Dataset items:
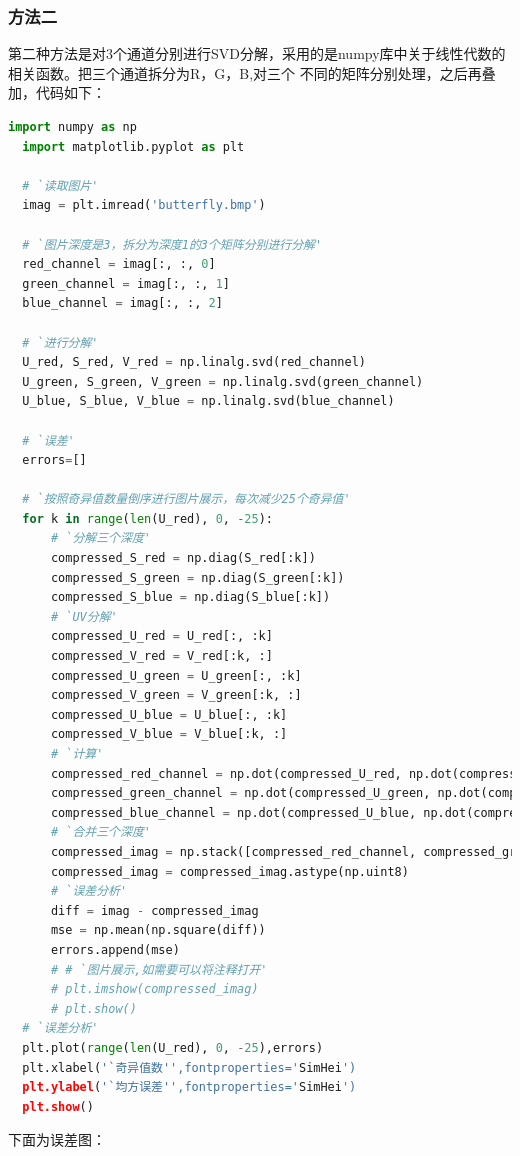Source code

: \documentclass[UTF8]{ctexart}
\begin{document}
\subsubsection{方法二}
第二种方法是对3个通道分别进行SVD分解，采用的是numpy库中关于线性代数的相关函数。把三个通道拆分为R，G，B,对三个
不同的矩阵分别处理，之后再叠加，代码如下：
\begin{lstlisting}[language=Python]
  import numpy as np
  import matplotlib.pyplot as plt
  
  # `读取图片'
  imag = plt.imread('butterfly.bmp')
  
  # `图片深度是3，拆分为深度1的3个矩阵分别进行分解'
  red_channel = imag[:, :, 0]
  green_channel = imag[:, :, 1]
  blue_channel = imag[:, :, 2]
  
  # `进行分解'
  U_red, S_red, V_red = np.linalg.svd(red_channel)
  U_green, S_green, V_green = np.linalg.svd(green_channel)
  U_blue, S_blue, V_blue = np.linalg.svd(blue_channel)
  
  # `误差'
  errors=[]
  
  # `按照奇异值数量倒序进行图片展示，每次减少25个奇异值'
  for k in range(len(U_red), 0, -25):
      # `分解三个深度'
      compressed_S_red = np.diag(S_red[:k])
      compressed_S_green = np.diag(S_green[:k])
      compressed_S_blue = np.diag(S_blue[:k])
      # `UV分解'
      compressed_U_red = U_red[:, :k]
      compressed_V_red = V_red[:k, :]
      compressed_U_green = U_green[:, :k]
      compressed_V_green = V_green[:k, :]
      compressed_U_blue = U_blue[:, :k]
      compressed_V_blue = V_blue[:k, :]
      # `计算'
      compressed_red_channel = np.dot(compressed_U_red, np.dot(compressed_S_red, compressed_V_red))
      compressed_green_channel = np.dot(compressed_U_green, np.dot(compressed_S_green, compressed_V_green))
      compressed_blue_channel = np.dot(compressed_U_blue, np.dot(compressed_S_blue, compressed_V_blue))
      # `合并三个深度'
      compressed_imag = np.stack([compressed_red_channel, compressed_green_channel, compressed_blue_channel], axis=2)
      compressed_imag = compressed_imag.astype(np.uint8)
      # `误差分析'
      diff = imag - compressed_imag
      mse = np.mean(np.square(diff))
      errors.append(mse)
      # # `图片展示,如需要可以将注释打开'
      # plt.imshow(compressed_imag)
      # plt.show()
  # `误差分析'
  plt.plot(range(len(U_red), 0, -25),errors)
  plt.xlabel('`奇异值数'',fontproperties='SimHei')
  plt.ylabel('`均方误差'',fontproperties='SimHei')
  plt.show() 
 \end{lstlisting}
 下面为误差图：
 
\end{document}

Work instruction:
Your answer must be an exact transcription of the lines from the one containing "compressed_green_channel, compressed_blue_channel], axis=2)" through the last line of the records above, and nothing else.

Exercise answer:
      compressed_imag = np.stack([compressed_red_channel, compressed_green_channel, compressed_blue_channel], axis=2)
      compressed_imag = compressed_imag.astype(np.uint8)
      # `误差分析'
      diff = imag - compressed_imag
      mse = np.mean(np.square(diff))
      errors.append(mse)
      # # `图片展示,如需要可以将注释打开'
      # plt.imshow(compressed_imag)
      # plt.show()
  # `误差分析'
  plt.plot(range(len(U_red), 0, -25),errors)
  plt.xlabel('`奇异值数'',fontproperties='SimHei')
  plt.ylabel('`均方误差'',fontproperties='SimHei')
  plt.show() 
 \end{lstlisting}
 下面为误差图：
 
\end{document}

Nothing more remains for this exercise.